Spain is one of the key pieces of the global tourist board. Its economic impact accounts for 13% of GDP and 14% of jobs. The arrival of covid-19, however, caused the sector to experience an abysmal contraction, which was expected to reverse in the summer. But the rise in regrowths across the state in recent weeks has dashed hopes placed during the months of July, August and September. The list of countries that advise not to travel to Spain is inflated and alarms have been raised among employers and organizations in the tourism sector, demanding more economic measures and, in some cases, even put on the table “the need for a rescue, “as happened with banking in the previous crisis.

“They have fallen like a bucket of cold water,” Emilio Gallego, secretary general of the Spanish Hospitality Business Confederation, told ARA when referring to the list of countries that have recommended not traveling to Spain. Gallego says that at the moment “the concern is maximum”, especially in those areas that depend on sun and beach tourism.

From this employer it is expected that one in five premises in the sector will close by covid-19. That’s why Gallego believes the state should approve “non-performing capital injections” for companies in the sector. Gallego warns that “there are many companies that are operating at a loss and will not be able to recover” and, in fact, the sector estimates that turnover will fall by 50%, to 67 billion euros. The idea of ​​a rescue has also been raised by the Barcelona Hotel Guild. Its general manager, Manel Cases, believes that “now is the time” to take such a measure so that “the sector can return to normal”.

The fact is that in recent hours, the drip of countries that have imposed restrictions continues. This Tuesday, Berlin was the last country to be described as “inappropriate” to travel to Catalonia, Navarre and Aragon, as informs Gemma Terés, from Berlin. The announcement has generated uncertainty among those tourists who had planned to spend their holidays in Spain and who, in the Catalan case, account for 7.4% of the foreign tourism that Catalonia receives. The country, however, has not yet decreed that these communities be considered “official risk areas”, which means that neither mandatory tests nor quarantine will be applied to those who reach these areas.

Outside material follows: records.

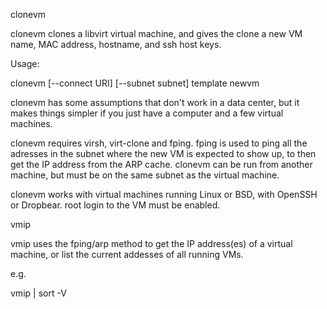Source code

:clonevm

clonevm clones a libvirt virtual machine, and gives the clone a new VM name, MAC address, hostname, and ssh host keys.

Usage:

clonevm [--connect URI] [--subnet subnet] template newvm

clonevm has some assumptions that don't work in a data center, but it makes things simpler if you just have a computer and a few virtual machines.

clonevm requires virsh, virt-clone and fping. fping is used to ping all the adresses in the subnet where the new VM is expected to show up, to then get the IP address from the ARP cache. clonevm can be run from another machine, but must be on the same subnet as the virtual machine.

clonevm works with virtual machines running Linux or BSD, with OpenSSH or Dropbear. root login to the VM must be enabled.

vmip

vmip uses the fping/arp method to get the IP address(es) of a virtual machine, or list the current addesses of all running VMs.

e.g.

vmip | sort -V
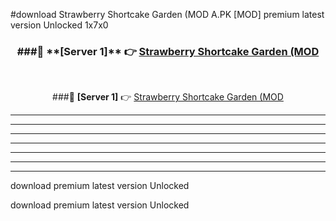 #download Strawberry Shortcake Garden (MOD A.PK [MOD] premium latest version Unlocked 1x7x0 



<div align="center">
<h3>###🔹 **[Server 1]** 👉 <a href="https://download1apk.web.app/">Strawberry Shortcake Garden (MOD</a></h3><br>


###🔹 **[Server 1]** 👉 <a href="https://download1apk.web.app/">Strawberry Shortcake Garden (MOD</a></h3>
</div>



----------------------------------------------------------

----------------------------------------------------------

----------------------------------------------------------

----------------------------------------------------------

----------------------------------------------------------

----------------------------------------------------------

----------------------------------------------------------

download premium latest version Unlocked

download premium latest version Unlocked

On the other hand, it has been the British government that has also tightened restrictions on Monday, adding the Balearic Islands and the Canary Islands to the recommendation not to travel there if it is not essential. informs Quim Aranda from London. Germany and the United Kingdom, together with countries such as Belgium, France and the Netherlands, are among the main emitters of international tourists to Spain.

In turn, there are organizations that for now prefer to be more prudent and do not currently consider putting this rescue on the table. This is the case of the Tourism Board, which, although it predicts that “the forecasts for September are very negative”, in the words of its president, Joan Molas, also advocates strengthening the measures approved by the Spanish government so far: from facilitating two-year grace period in the amortization of ICO guarantees, as they believe that in the face of the free fall in turnover “financing needs are not covered”, implement a 7% VAT for the sector as a whole, or extend ERTOs to December. In the midst of negotiations precisely on the possibility of extending this measure, who has ruled has been the CEOE. The employer, through a statement, has called the situation a “national emergency” and has called for expanding the files of temporary regulation of employment, at least among the sector.

Communication error

Where employers and organizations do agree is in criticizing the communication strategy of the different administrations. “The decisions of some countries should have been countered earlier, with information and diplomatic action,” Gallego said. In this sense, the Spanish government continues to negotiate with the United Kingdom to reverse the decision to force quarantine. In fact, the Minister of Finance, Maria Jesús Montero, has insisted after the council of ministers on Tuesday that Spain is “an incomparable destination, a destination that has certainly been strengthened to deal with the resurgence.”

Meanwhile, the hope of the sector seems that, for now, it continues to put in the contribution that can leave the national tourism, where it has an important weight in territories like the Basque Country, Galicia or Andalusia, although the volume of Spanish tourists it does not reach the 83 million foreign visitors that the state registered last year.